それから、北海道剣淵町では、1980年代ですでに「最果ての地で農業をやっているだけでは、あまりにも貧しい。これからこの地で子どもたちをちゃんと育てていかなくてはならない」と、大人たちが中心となって絵本館の建設を発案し、実現させました。読み聞かせのボランティアグループはお父さんばかり。働く男たちがそういったところに積極的に関わっていっているのも驚くところです。

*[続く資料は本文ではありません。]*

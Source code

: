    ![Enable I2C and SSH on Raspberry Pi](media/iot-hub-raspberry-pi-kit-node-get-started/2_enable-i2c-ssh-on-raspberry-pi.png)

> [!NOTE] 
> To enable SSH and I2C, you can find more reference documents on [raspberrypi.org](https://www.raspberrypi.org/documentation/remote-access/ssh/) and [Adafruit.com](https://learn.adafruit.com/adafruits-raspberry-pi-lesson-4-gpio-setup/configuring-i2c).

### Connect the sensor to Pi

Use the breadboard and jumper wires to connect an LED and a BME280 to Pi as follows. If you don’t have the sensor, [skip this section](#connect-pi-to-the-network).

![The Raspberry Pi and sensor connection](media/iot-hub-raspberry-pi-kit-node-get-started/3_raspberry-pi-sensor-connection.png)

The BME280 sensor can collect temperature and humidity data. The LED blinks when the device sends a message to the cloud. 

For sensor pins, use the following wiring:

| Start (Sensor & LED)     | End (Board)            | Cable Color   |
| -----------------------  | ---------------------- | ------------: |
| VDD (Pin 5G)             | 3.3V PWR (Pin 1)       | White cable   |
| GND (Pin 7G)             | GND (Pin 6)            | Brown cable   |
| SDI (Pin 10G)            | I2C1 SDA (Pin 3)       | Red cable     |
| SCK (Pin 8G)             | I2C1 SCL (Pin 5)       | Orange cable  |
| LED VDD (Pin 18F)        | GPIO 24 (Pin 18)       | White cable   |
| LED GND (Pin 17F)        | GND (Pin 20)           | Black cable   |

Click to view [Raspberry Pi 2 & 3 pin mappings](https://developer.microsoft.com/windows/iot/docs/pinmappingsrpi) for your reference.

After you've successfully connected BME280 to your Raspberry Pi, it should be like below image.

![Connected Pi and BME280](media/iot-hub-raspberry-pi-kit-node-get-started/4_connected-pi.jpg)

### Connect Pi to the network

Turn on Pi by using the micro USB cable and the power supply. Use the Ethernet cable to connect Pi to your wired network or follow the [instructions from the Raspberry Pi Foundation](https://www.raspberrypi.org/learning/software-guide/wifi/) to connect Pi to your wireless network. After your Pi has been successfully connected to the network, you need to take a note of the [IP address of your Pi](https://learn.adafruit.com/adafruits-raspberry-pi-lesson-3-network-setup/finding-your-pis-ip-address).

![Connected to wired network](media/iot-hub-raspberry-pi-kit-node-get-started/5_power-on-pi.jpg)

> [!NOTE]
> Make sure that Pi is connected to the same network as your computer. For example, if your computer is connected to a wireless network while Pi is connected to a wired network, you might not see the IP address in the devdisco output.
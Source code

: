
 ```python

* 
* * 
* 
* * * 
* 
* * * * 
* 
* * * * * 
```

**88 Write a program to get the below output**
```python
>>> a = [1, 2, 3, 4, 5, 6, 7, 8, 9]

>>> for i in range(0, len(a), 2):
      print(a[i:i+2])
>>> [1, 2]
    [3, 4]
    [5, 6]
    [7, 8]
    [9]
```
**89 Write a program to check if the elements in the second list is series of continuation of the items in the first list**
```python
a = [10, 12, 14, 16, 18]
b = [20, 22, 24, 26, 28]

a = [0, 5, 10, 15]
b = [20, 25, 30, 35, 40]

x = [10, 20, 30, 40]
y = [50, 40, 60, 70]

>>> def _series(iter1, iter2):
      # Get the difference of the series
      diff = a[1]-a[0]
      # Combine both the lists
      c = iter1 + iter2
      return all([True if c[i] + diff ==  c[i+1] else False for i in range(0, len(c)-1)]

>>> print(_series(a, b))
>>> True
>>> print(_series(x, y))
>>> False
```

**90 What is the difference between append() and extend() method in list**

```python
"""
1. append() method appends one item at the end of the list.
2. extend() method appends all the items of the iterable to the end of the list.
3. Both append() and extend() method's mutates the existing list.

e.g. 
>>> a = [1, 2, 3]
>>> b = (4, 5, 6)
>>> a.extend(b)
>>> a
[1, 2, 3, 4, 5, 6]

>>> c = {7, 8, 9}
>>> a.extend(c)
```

このようにいろいろな地域のモデルがありますが、より洗練された形で多摩市の図書館が出来上がると良いなと思います。

市長
私もそう思います。私自身、佐賀県伊万里市の図書館に行って、地域の伝統や文化をしっかりミックスさせた図書館の中に子どもたちがいる、そしてそこにボランティアとして地域の大人がいるのを見て本当に理想的だなと思いました。多摩市には文庫活動を頑張ってこられた人もいますし、力を発揮できる人がたくさんいます。また、もしかしたら市の職員も、先ほど柳田さんがおっしゃられたように「図書館」という言葉の呪縛から解き放たれていないのでは、頭の中で理解しているだけではなく、もっと行動していく必要があるのではないか、と感じました。まちの人のライフスタイルが変わったように、図書館も含め、こちらもしっかり変わっていかないと、市民の皆さんと共に夢を語れないなと思いました。

柳田
例えば、若い世代へのアプローチとして、ライブハウスがある図書館というのも面白いかもしれませんね。何も図書館の建物の中にという意味ではなく、市内にライブハウスを設けて連係し、そこでも企画を図書館がやるというのでも良いわけです。中央図書館という概念に縛られていると、「そんなものはとんでもない!」となるのですが。

市長
「知の創造センター」なら可能ですね。

柳田
50年前には考えられなかった変化が今、地域に起きているわけです。これからは20年、30年先を見越した上で、地域づくりの新しい発想を考えていかなければならない。そして、「文化というものは地元でも全部あるんだ」という環境をつくっていくなら、若者に人気のあるまちになると思います。

デジタル時代だからこそ絵本を通して温もりに出会う

市長
今はデジタルの時代ですが、子どもたちが生まれてから初めて見る絵本は、タブレット端末などではなく「紙」であってほしいと思っています。人工知能が発達するこれからの社会は、人間としての感情や、感覚を持つということが大切になります。紙や本の温もりをしっかり後世に伝えていくのも公の図書館の使命ではないかと考えています。

柳田
私は家読(うちどく)という、子どもたちが親と一緒に本を読んだり、読み聞かせをしたりする活動を勧めています。その中で、絵本が他のメディアとは違う、新しい世界のものであると感じました。親の表情や肉声、そして豊かな絵本の物語の世界を共有していく中で、子どもたちの感性が素晴らしく育っていきます。また、子どもだけではなく親も心が成長する。紙の絵本は、デジタル社会の中でもう一度人間のリアリティを取り戻すことができるものなのです。私は、多摩市の図書館がそういった知の創造的活動ができる、全国の最先端の図書館になるという、夢を抱いています。

最後に

市長
今日の新春対談は、日本と世界の動きから、私たちの一番大切にしなければならない心の話まで、たくさんお話しいただきました。また、図書館には限りない可能性があり、従来の枠組みにとらわれない施設であると再認識できました。人類の長い歴史の中で、知の創造にきちんと向き合い、次の世代にしっかりとバトンを受け継いでいくための拠点として、図書館再構築を進めていきたいと思います。


柳田邦男
1936年栃木県生まれ。ノンフィクション作家・評論家。現代人の「いのちの危機」「心の危機」をテーマにドキュメントや評論を執筆する傍ら、子どもの心と人格形成、大人の再生のために絵本の読み聞かせや「大人こそ絵本を」の取り組みを推進している。1995年、著書『犠牲(サクリファイス) わが息子・脳死の11日』と、ノンフィクション・ジャンルの確立への貢献で、第43回菊池寛賞受賞。